The operation phases of the driving circuit 200A may include a reset phase, a scan phase, and a light emitting phase. Similar to the previous embodiment, in the reset phase, the switching transistor 140, the switching transistor 230, the first light emitting transistor 160, the second light emitting transistor 210, and the third light emitting transistor 220 may be turned off and the reset transistor 150 may be turned on. Accordingly, the reset voltage Vrst may be supplied to the node P and the node Q through the reset transistor 150. The reset voltage Vrst may be stored at the gate terminal 120G of the driving transistor 120 by a parasitic capacitance Cpar between the gate terminal 120G and the source terminal 120S of the driving transistor 120.
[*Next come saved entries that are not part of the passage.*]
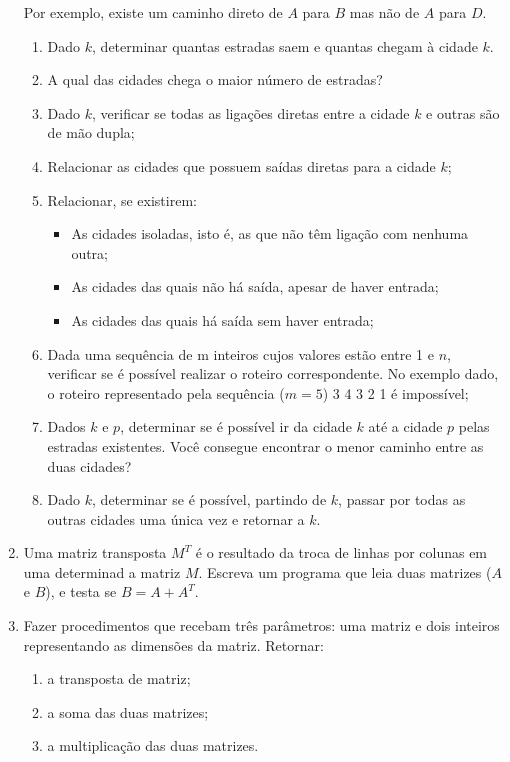 \begin{enumerate}
Por exemplo, existe um caminho direto de $A$ para $B$ mas não de $A$ para $D$.

\begin{enumerate}
\item Dado $k$, determinar quantas estradas saem e quantas chegam à cidade $k$.
\item  A qual das cidades chega o maior número de estradas?
\item Dado $k$, verificar se todas as ligações diretas entre a cidade $k$ e 
   outras são de mão dupla;
\item  Relacionar as cidades que possuem saídas diretas para a cidade $k$;
\item Relacionar, se existirem:
  \begin{itemize}
   \item As cidades isoladas, isto é, as que não têm ligação com nenhuma outra;
   \item As cidades das quais não há saída, apesar de haver entrada;
   \item As cidades das quais há saída sem haver entrada;
  \end{itemize}
\item Dada uma sequência de m inteiros cujos valores estão entre 1 e $n$,
   verificar se é possível realizar o roteiro correspondente. No 
   exemplo dado, o roteiro representado pela sequência ($m=5$) 3 4 3 2 1
   é impossível;
\item Dados $k$ e $p$, determinar se é possível ir da cidade $k$ até a cidade 
   $p$
   pelas estradas existentes. Você consegue encontrar o menor caminho
   entre as duas cidades?
\item Dado $k$, determinar se é possível, partindo de $k$, passar por todas as
   outras cidades uma única vez e retornar a $k$.
\end{enumerate}

\item Uma matriz transposta $M^T$ é o resultado da troca de linhas por colunas em uma determinad
a matriz $M$.
Escreva um programa que leia duas matrizes ($A$ e $B$), e testa se $B = A +
 A^T$.

\item Fazer procedimentos que recebam três parâmetros:  uma matriz e dois
   inteiros representando as dimensões da matriz. Retornar: 
  \begin{enumerate} 
    \item a transposta de matriz; 
    \item a soma das duas matrizes;
    \item a multiplicação das duas matrizes.
  \end{enumerate} 


\end{enumerate}
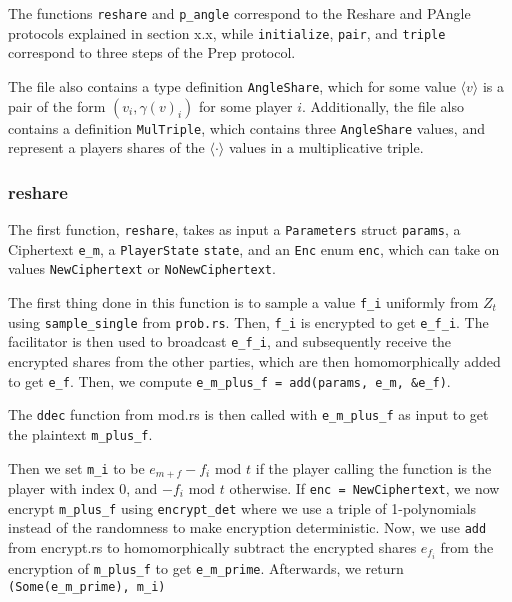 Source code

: \documentclass[../main.tex]{subfiles}
\begin{document}
The functions \lstinline{reshare} and \lstinline{p_angle} correspond to the Reshare and PAngle protocols explained in section x.x, while \lstinline{initialize}, \lstinline{pair}, and \lstinline{triple} correspond to three steps of the Prep protocol.

The file also contains a type definition \lstinline{AngleShare}, which for some value $\langle v \rangle$ is a pair of the form $(v_i, \gamma(v)_i)$ for some player $i$. Additionally, the file also contains a definition \lstinline{MulTriple}, which contains three \lstinline{AngleShare} values, and represent a players shares of the $\langle \cdot \rangle$ values in a multiplicative triple. %

\subsubsection{reshare}
The first function, \lstinline{reshare}, takes as input a \lstinline{Parameters} struct \lstinline{params}, a Ciphertext \lstinline{e_m}, a  \lstinline{PlayerState} \lstinline{state}, and an \lstinline{Enc} enum \lstinline{enc}, which can take on values \lstinline{NewCiphertext} or \lstinline{NoNewCiphertext}.

The first thing done in this function is to sample a value \lstinline{f_i} uniformly from $Z_t$ using \lstinline{sample_single} from \lstinline{prob.rs}. Then, \lstinline{f_i} is encrypted to get \lstinline{e_f_i}.
The facilitator is then used to broadcast \lstinline{e_f_i}, and subsequently receive the encrypted shares from the other parties, which are then homomorphically added to get \lstinline{e_f}. Then, we compute \lstinline{e_m_plus_f = add(params, e_m, &e_f)}.

The \lstinline{ddec} function from mod.rs is then called with \lstinline{e_m_plus_f} as input to get the plaintext \lstinline{m_plus_f}.

Then we set \lstinline{m_i} to be $e_{m + f} - f_i \text{ mod } t$ if the player calling the function is the player with index $0$, and $- f_i \text{ mod } t$ otherwise. If \lstinline{enc = NewCiphertext}, we now encrypt \lstinline{m_plus_f} using \lstinline{encrypt_det} where we use a triple of 1-polynomials instead of the randomness to make encryption deterministic. Now, we use \lstinline{add} from encrypt.rs to homomorphically subtract the encrypted shares $e_{f_i}$ from the encryption of \lstinline{m_plus_f} to get \lstinline{e_m_prime}. Afterwards, we return \lstinline{(Some(e_m_prime), m_i)}
\end{document}
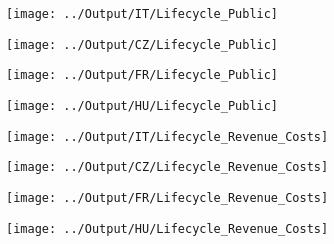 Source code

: \documentclass[12pt,notitlepage]{article}
\begin{document}
\begin{figure}[!htpb]
\centering
\caption{Distribution of Public Firms across age}
\begin{subfigure}{.49\textwidth}
    \centering
 \texttt{[image: ../Output/IT/Lifecycle\_Public]}
\end{subfigure}%
\begin{subfigure}{.49\textwidth}
    \centering
 \texttt{[image: ../Output/CZ/Lifecycle\_Public]}
\end{subfigure}
\begin{subfigure}{.49\textwidth}
    \centering
 \texttt{[image: ../Output/FR/Lifecycle\_Public]}
\end{subfigure}%
\begin{subfigure}{.49\textwidth}
    \centering
 \texttt{[image: ../Output/HU/Lifecycle\_Public]}
\end{subfigure}
\end{figure}
\pagebreak

\begin{figure}[!htpb]
\centering
\caption{Firm age and Revenue/Costs}
\begin{subfigure}{.49\textwidth}
    \centering
 \texttt{[image: ../Output/IT/Lifecycle\_Revenue\_Costs]}
\end{subfigure}%
\begin{subfigure}{.49\textwidth}
    \centering
 \texttt{[image: ../Output/CZ/Lifecycle\_Revenue\_Costs]}
\end{subfigure}
\begin{subfigure}{.49\textwidth}
    \centering
 \texttt{[image: ../Output/FR/Lifecycle\_Revenue\_Costs]}
\end{subfigure}%
\begin{subfigure}{.49\textwidth}
    \centering
 \texttt{[image: ../Output/HU/Lifecycle\_Revenue\_Costs]}
\end{subfigure}
\end{figure}
\pagebreak
\end{document}
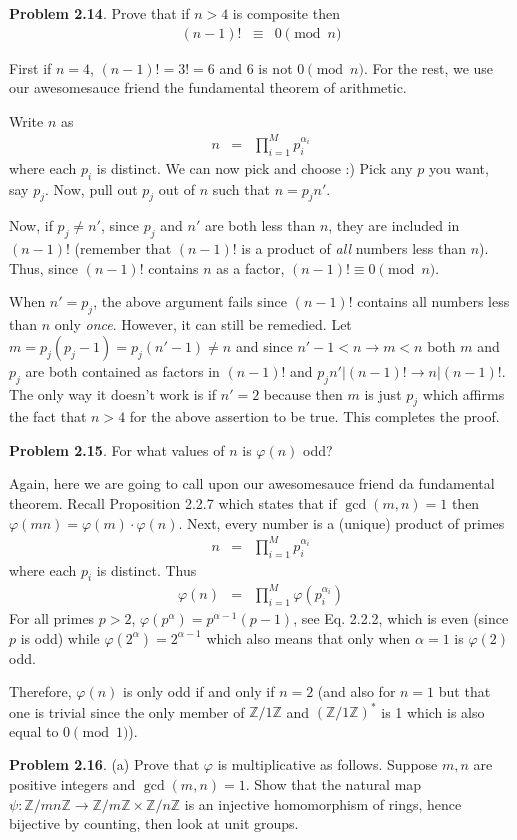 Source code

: \documentclass[aps,preprint,preprintnumbers,nofootinbib,showpacs,prd]{revtex4-1}
\newcommand{\nbea}{\begin{eqnarray*}}
\newcommand{\neea}{\end{eqnarray*}}
\begin{document}
{\bf Problem 2.14}. Prove that if $n > 4$ is composite then
%
\nbea
(n-1)! & \equiv & 0 \pmod{n}
\neea
%

First if $n=4$, $(n-1)! = 3! = 6$ and 6 is not $0 \pmod{n}$. For the rest, we use our awesomesauce friend the fundamental theorem of arithmetic.

Write $n$ as
%
\nbea
n & = & \prod_{i=1}^{M} p_i^{\alpha_i}
\neea
%
where each $p_i$ is distinct. We can now pick and choose :) Pick any $p$ you want, say $p_j$. Now, pull out $p_j$ out of $n$ such that $n = p_j n'$.

Now, if $p_j \neq n'$, since $p_j$ and $n'$ are both less than $n$, they are included in $(n-1)!$ (remember that $(n-1)!$ is a product of {\it all} numbers less than $n$). Thus, since $(n-1)!$ contains $n$ as a factor, $(n-1)! \equiv 0 \pmod{n}$.

When $n' = p_j$, the above argument fails since $(n-1)!$ contains all numbers less than $n$ only {\it once}. However, it can still be remedied. Let $m=p_j(p_j-1) = p_j(n'-1) \neq n$ and since $n'-1<n \to m < n$ both $m$ and $p_j$ are both contained as factors in $(n-1)!$ and $p_j n'|(n-1)! \to n | (n-1)!$. The only way it doesn't work is if $n'=2$ because then $m$ is just $p_j$ which affirms the fact that $n > 4$ for the above assertion to be true. This completes the proof.

{\bf Problem 2.15}. For what values of $n$ is $\varphi(n)$ odd?

Again, here we are going to call upon our awesomesauce friend da fundamental theorem. Recall Proposition 2.2.7 which states that if $\gcd(m,n)=1$ then $\varphi(mn) = \varphi(m) \cdot \varphi(n)$. Next, every number is a (unique) product of primes
%
\nbea
n & = & \prod_{i=1}^{M} p_i^{\alpha_i}
\neea
%
where each $p_i$ is distinct. Thus
%
\nbea
\varphi(n) & = & \prod_{i=1}^{M} \varphi(p_i^{\alpha_i})
\neea
%
For all primes $p > 2$, $\varphi(p^\alpha) = p^{\alpha-1}(p-1)$, see Eq. 2.2.2, which is even (since $p$ is odd) while $\varphi(2^\alpha) = 2^{\alpha-1}$ which also means that only when $\alpha=1$ is $\varphi(2)$ odd.

Therefore, $\varphi(n)$ is only odd if and only if $n=2$ (and also for $n=1$ but that one is trivial since the only member of $\mathbb{Z}/1\mathbb{Z}$ and $(\mathbb{Z}/1\mathbb{Z})^*$ is 1 which is also equal to $0 \pmod{1}$).

{\bf Problem 2.16}.  (a) Prove that $\varphi$ is multiplicative as follows. Suppose $m, n$ are positive integers and $\gcd(m, n) = 1$. Show that the natural map $\psi : \mathbb{Z}/mn\mathbb{Z} \to \mathbb{Z}/m\mathbb{Z} \times \mathbb{Z}/n\mathbb{Z}$ is an injective homomorphism of rings, hence bijective by counting, then look at unit groups.
\end{document}
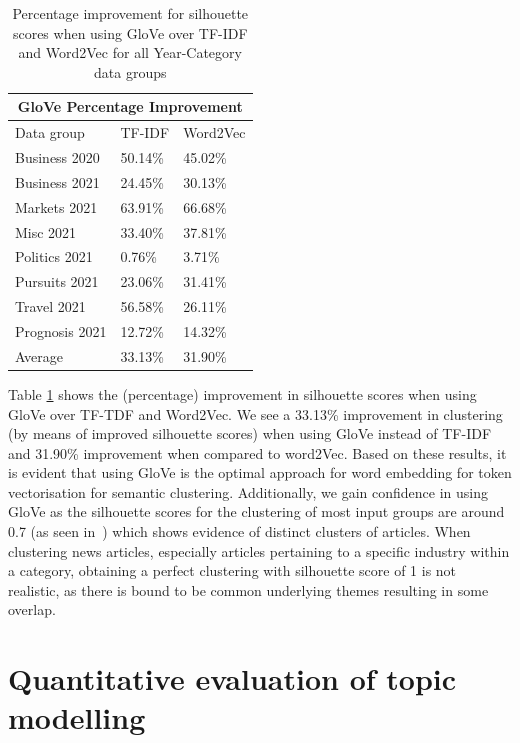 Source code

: \begin{table}
\centering
\renewcommand{\arraystretch}{1.05}
\begin{tabularx}{0.7\textwidth}{X X X} 
\multicolumn{3}{c}{GloVe Percentage Improvement} \\
 \hline
 Data group & TF-IDF & Word2Vec \\
 \hline
 Business 2020 & 50.14\% & 45.02\%  \\ 
 Business 2021 & 24.45\% & 30.13\%  \\
 Markets 2021 & 63.91\% & 66.68\% \\
 Misc 2021 & 33.40\% & 37.81\% \\
 Politics 2021 & 0.76\% & 3.71\% \\
 Pursuits 2021 & 23.06\% & 31.41\%  \\ 
 Travel 2021 & 56.58\% & 26.11\% \\
 Prognosis 2021 & 12.72\% & 14.32\% \\ 
 \hline
 Average & 33.13\% & 31.90\% \\ 
\end{tabularx}
\caption{Percentage improvement for silhouette scores when using GloVe over TF-IDF and Word2Vec for all Year-Category data groups}
\label{table:word_embed}
\end{table}

Table \ref{table:word_embed} shows the (percentage) improvement in silhouette scores when using GloVe over TF-TDF and Word2Vec. We see a 33.13\% improvement in clustering (by means of improved silhouette scores) when using GloVe instead of TF-IDF and 31.90\% improvement when compared to word2Vec. Based on these results, it is evident that using GloVe is the optimal approach for word embedding for token vectorisation for semantic clustering. Additionally, we gain confidence in using GloVe as the silhouette scores for the clustering of most input groups are around 0.7 (as seen in~) which shows evidence of distinct clusters of articles. When clustering news articles, especially articles pertaining to a specific industry within a category, obtaining a perfect clustering with silhouette score of 1 is not realistic, as there is bound to be common underlying themes resulting in some overlap.

\section{Quantitative evaluation of topic modelling} \label{s:evaluation_topic_extraction}

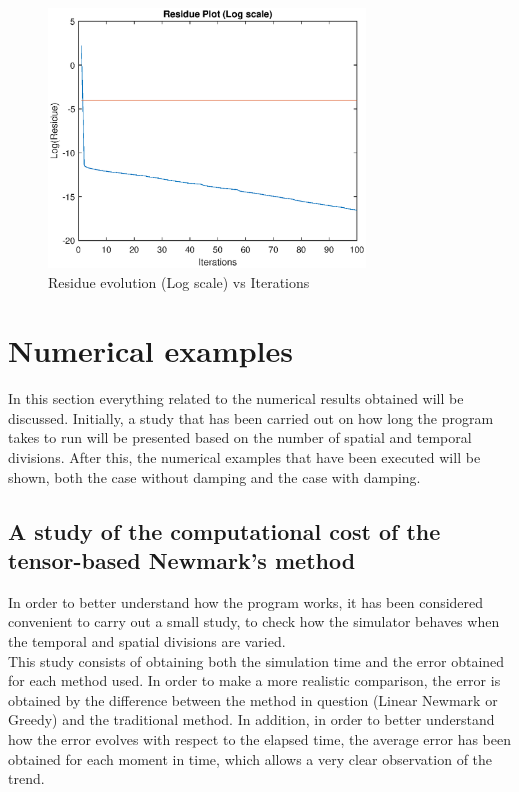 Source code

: \documentclass{ws-m3as}
\begin{document}
\begin{figure}
\centering
\includegraphics[width=0.75\textwidth]{ResIterLog.eps}
\caption{Residue evolution (Log scale) vs Iterations } 
\label{ResIterLog}
\end{figure}


\section{Numerical examples}

In this section everything related to the numerical results obtained will be discussed. Initially, a study that has been carried out on how long the program takes to run will be presented based on the number of spatial and temporal divisions. After this, the numerical examples that have been executed will be shown, both the case without damping and the case with damping.

\subsection{A study of the computational cost of the tensor-based Newmark's method}

In order to better understand how the program works, it has been considered convenient to carry out a small study, to check how the simulator behaves when the temporal and spatial divisions are varied.\\



This study consists of obtaining both the simulation time and the error obtained for each method used. In order to make a more realistic comparison, the error is obtained by the difference between the method in question (Linear Newmark or Greedy) and the traditional method. In addition, in order to better understand how the error evolves with respect to the elapsed time, the average error has been obtained for each moment in time, which allows a very clear observation of the trend.
\end{document}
In the scan phase, while the 1 st light emitting transistor 160, the 2 nd light emitting transistor 210, and the 3 rd light emitting transistor 220 remain turned off, the reset transistor 150 is turned off and the switching transistors 140 and 230 are turned on. The data voltage DT on the data line DL is allowed to be transferred from the turned-on switching transistor 140 to the node O, and the turned-on switching transistor 230 may cause the node M to be connected to the nodes P and Q, so that the compensation transistor 130 forms a diode-connected configuration. The compensation transistor 130 thus allows the compensation data voltage CDV to be supplied to the node Q, and the compensation data voltage CDV is stored at the gate terminal 120G of the driving transistor 120 by the parasitic capacitance Cpar. The compensation data voltage CDV may be a result of subtracting an absolute value of a threshold voltage of the compensation transistor 130 from a voltage value of the data voltage DT, and enable the driving transistor 120 to be turned on. As described in the previous embodiment, the size of the driving transistor 120 is larger than the size of the compensation transistor 130, and the driving transistor 120 and the compensation transistor 130 may have substantially the same threshold voltage. It is desirable for the driving transistor 120 driving the light emitting unit 110 to emit light to compensate for the presence of the data voltage CDV. For example, the compensation data voltage CDV may cause the driving transistor 120 to be turned on.

In the light emitting stage, while the reset transistor 150 remains turned off, the first, second and third light emitting transistors 160, 210 and 220 are turned on and the switching transistors 140 and 230 are turned off. The compensation transistor 130 is not involved in the diode-connected configuration at this time because the switching transistor 230 is turned off in the light emitting period and the compensation transistor 130 is in an on state by the compensation data voltage CDV stored at the gate terminal 130G. Since the second light emitting transistor 210, the third light emitting transistor 220 and the compensation transistor 130 are turned on, the driving voltage Vdd on the source terminal 220S of the third light emitting transistor 220 is allowed to be supplied to the node N. In addition, the conduction of the first light emitting transistor 160 and the driving transistor 120 allows the driving voltage Vdd on the source terminal 120S of the driving transistor 120 to be transmitted to the node N. One end of the light emitting cell 110 is electrically connected to the node N to which the driving voltage Vdd is supplied, and the other end is electrically connected to the other driving voltage Vss, so that the light emitting current Cem flows through the light emitting cell 110 to drive the light emitting cell 110 to emit light.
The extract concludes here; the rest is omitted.